I can relate to what he says here about sacred space. Lately, I've been claiming my "sacred space" every morning: before everyone gets up, when the house is dark and quiet, I focus and center myself and write and read and think, and have that time "where you don't know what was in the newspapers that morning, you don't know who your friends are, you don't know what you owe anybody, you don't know what anybody owes to you. This is a place where you can simply experience and bring forth what you are and what you might be. This is the place of creative incubation."
And it is exactly like he says: "At first you may find that nothing happens there. But if you have a sacred place and use it, something eventually will happen."
And it's been happening. All I had to do is claim it. It's been invaluable. And I find that it "travels with me" through out the rest of the day. I'm happier, no matter what I do. I feel like I can see myself more clearly as a result.
Bliss is there for you if you claim it. Why not claim it?
"Our life has become so economic and practical in its orientation that, as you get older, the claims of the moment upon you are so great, you hardly know where the hell you are, or what it is you intended. You are always doing something that is required of you. Where is your bliss station? You have to try to find it.

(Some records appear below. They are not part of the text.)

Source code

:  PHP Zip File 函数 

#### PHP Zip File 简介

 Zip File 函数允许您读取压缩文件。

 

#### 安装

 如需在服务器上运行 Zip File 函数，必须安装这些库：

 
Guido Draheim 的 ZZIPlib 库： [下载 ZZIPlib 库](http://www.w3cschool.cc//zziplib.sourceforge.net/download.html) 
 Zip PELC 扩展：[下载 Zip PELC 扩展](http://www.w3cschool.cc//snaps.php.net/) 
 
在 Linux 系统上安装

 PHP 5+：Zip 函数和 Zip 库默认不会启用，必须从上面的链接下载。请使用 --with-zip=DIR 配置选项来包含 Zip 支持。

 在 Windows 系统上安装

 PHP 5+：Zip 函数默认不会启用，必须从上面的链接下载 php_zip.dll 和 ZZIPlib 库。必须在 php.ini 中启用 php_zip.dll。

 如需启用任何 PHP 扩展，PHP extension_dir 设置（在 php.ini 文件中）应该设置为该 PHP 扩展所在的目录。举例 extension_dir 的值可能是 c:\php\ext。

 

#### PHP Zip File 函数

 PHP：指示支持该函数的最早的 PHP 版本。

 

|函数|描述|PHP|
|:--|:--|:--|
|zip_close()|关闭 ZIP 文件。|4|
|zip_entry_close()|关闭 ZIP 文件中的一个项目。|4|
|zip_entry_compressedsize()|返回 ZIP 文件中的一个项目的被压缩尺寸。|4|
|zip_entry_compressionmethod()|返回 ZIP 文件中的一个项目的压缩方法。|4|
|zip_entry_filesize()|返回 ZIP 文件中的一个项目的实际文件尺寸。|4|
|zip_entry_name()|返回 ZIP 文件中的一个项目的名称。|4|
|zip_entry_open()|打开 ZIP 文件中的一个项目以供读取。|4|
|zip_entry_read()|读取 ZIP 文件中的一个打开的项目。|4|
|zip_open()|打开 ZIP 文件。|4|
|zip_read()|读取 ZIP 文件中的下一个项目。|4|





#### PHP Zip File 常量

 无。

"[Sacred space] is an absolute necessity for anybody today. You must have a room, or a certain hour or so a day, where you don't know what was in the newspapers that morning, you don't know who your friends are, you don't know what you owe anybody, you don't know what anybody owes to you. This is a place where you can simply experience and bring forth what you are and what you might be. This is the place of creative incubation. At first you may find that nothing happens there. But if you have a sacred place and use it, something eventually will happen.
"Poets are simply those who have made a profession and a lifestyle of being in touch with their bliss. Most people are concerned with other things. They get themselves involved in economic and political activities, or get drafted into a war that isn't the one they're interested in, and it may be difficult to hold to this umbilical under those circumstances. That is a technique each one has to work out for himself somehow.
"But most people living in that realm of what might be called occasional concerns have the capacity that is waiting to be awakened to move to this other field. I know it, I have seen it happen in students.
Looking back on how he arrived at this notion of finding one's bliss, Campbell touches on the crucial difference between religious faith and secular spirituality:
"I came to this idea of bliss because in Sanskrit, which is the great spiritual language of the world, there are three terms that represent the brink, the jumping-off place to the ocean of transcendence: Sat, Chit, Ananda. The word “Sat” means being. “Chit” means consciousness. “Ananda” means bliss or rapture. I thought, “I don't know whether my consciousness is proper consciousness or not; I don't know whether what I know of my being is my proper being or not; but I do know where my rapture is. So let me hang on to rapture, and that will bring me both my consciousness and my being.” I think it worked.[...] The religious people tell us we really won't experience bliss until we die and go to heaven. But I believe in having as much as you can of this experience while you are still alive.
"If you do follow your bliss you put yourself on a kind of track that has been there all the while, waiting for you, and the life that you ought to be living is the one you are living. When you can see that, you begin to meet people who are in the field of your bliss, and they open the doors to you. I say, follow your bliss and don't be afraid, and doors will open where you didn't know they were going to be."